To trademark your T-shirt design is essential and should be handled with attention to details!  Please proceed with caution and put your best foot forward when it comes to trademarking your design.  While this will take work and effort, you’ll be glad you put the time in!

Here are a few best practices:

The Process:

The goal is to trademark your logo design.  There are a few things to know about this process.  The exclusionary rights go to the one who uses it first in a merchandise exchange.

The right to use the design depends on how far your sales “travel.”  In other words, if you sell your designed shirts in a state then you’ll have the exclusive right in that particular state.

Do Your Homework:

If you want to stand out and be noticed, then do your homework and lots of research.  Please be sure that you are ORIGINAL with your design.  This is truly essential for your brand and trademark.

Consider looking online and even search the US Patent Trademark Office online database for designs that yours may resemble.  Remember, you want to stand out rather than blend in or be mistaken for another brand.  Take great notes as you research and be sure you look at more than just your state.

Tell Everyone:

Now it’s time to let the public know about your latest and greatest trademarked design.  There are several steps.   First, register your design locally and then continue this process for any other state you plan to sell your design.

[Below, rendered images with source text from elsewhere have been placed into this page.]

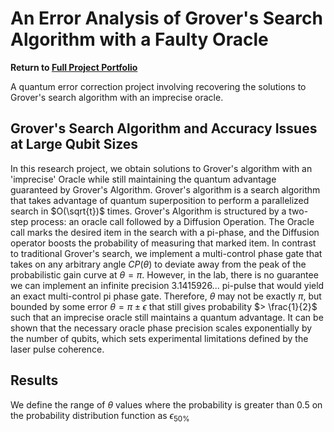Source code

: # An Error Analysis of Grover's Search Algorithm with a Faulty Oracle

<b> Return to [Full Project Portfolio](https://github.com/jamessaslow/portfolio) </b>

A quantum error correction project involving recovering the solutions to Grover's search algorithm with an imprecise oracle.


<h2> Grover's Search Algorithm and Accuracy Issues at Large Qubit Sizes</h2>

In this research project, we obtain solutions to Grover's algorithm with an 'imprecise' Oracle while still maintaining the quantum advantage guaranteed by Grover's Algorithm. Grover's algorithm is a search algorithm that takes advantage of quantum superposition to perform a parallelized search in $O(\sqrt{t})$ times. Grover's Algorithm is structured by a two-step process: an oracle call followed by a Diffusion Operation. The Oracle call marks the desired item in the search with a pi-phase, and the Diffusion operator boosts the probability of measuring that marked item. In contrast to traditional Grover's search, we implement a multi-control phase gate that takes on any arbitrary angle $CP(\theta)$ to deviate away from the peak of the probabilistic gain curve at $\theta = \pi$. However, in the lab, there is no guarantee we can implement an infinite precision $3.1415926...$ pi-pulse that would yield an exact multi-control pi phase gate. Therefore, $\theta$ may not be exactly $\pi$, but bounded by some error $\theta = \pi \pm \epsilon$ that still gives probability $> \frac{1}{2}$ such that an imprecise oracle still maintains a quantum advantage. It can be shown that the necessary oracle phase precision scales exponentially by the number of qubits, which sets experimental limitations defined by the laser pulse coherence.



<h2> Results </h2>

We define the range of $\theta$ values where the probability is greater than $0.5$ on the probability distribution function as $\epsilon_{50\%}$
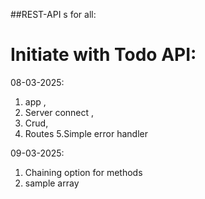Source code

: ##REST-API s for all:

# Initiate with Todo API:


08-03-2025:
1. app ,
2. Server connect ,
3. Crud,
4. Routes
5.Simple error handler

09-03-2025:
1. Chaining option for methods
2. sample array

The basic steps to do this are to go to the secretary of state website to fill out the application, pay a fee and present your design.  This can get pricey but you’ll have officially given the public notice.

Time to Sell:

Officially, you can start selling and you should get on it immediately.  Spread the word to your area and beyond.  Always remember to save the receipt for your first sales per state.  This will show proof of first commerce.  Your trademark rights will apply in the states that you have sales.

The Next Level:

You’re now ready to go national.  Be thinking bigger and how you can expand your trademarked design.  At this point, you can go for a filing basis called “First Use.”  Simply put, this means that you are the first one to use the design for business purposes.

To conclude, these steps are all important.  The process will take some time but you’ll be glad you went through it.  Be sure to use a trademark symbol each time you use your design.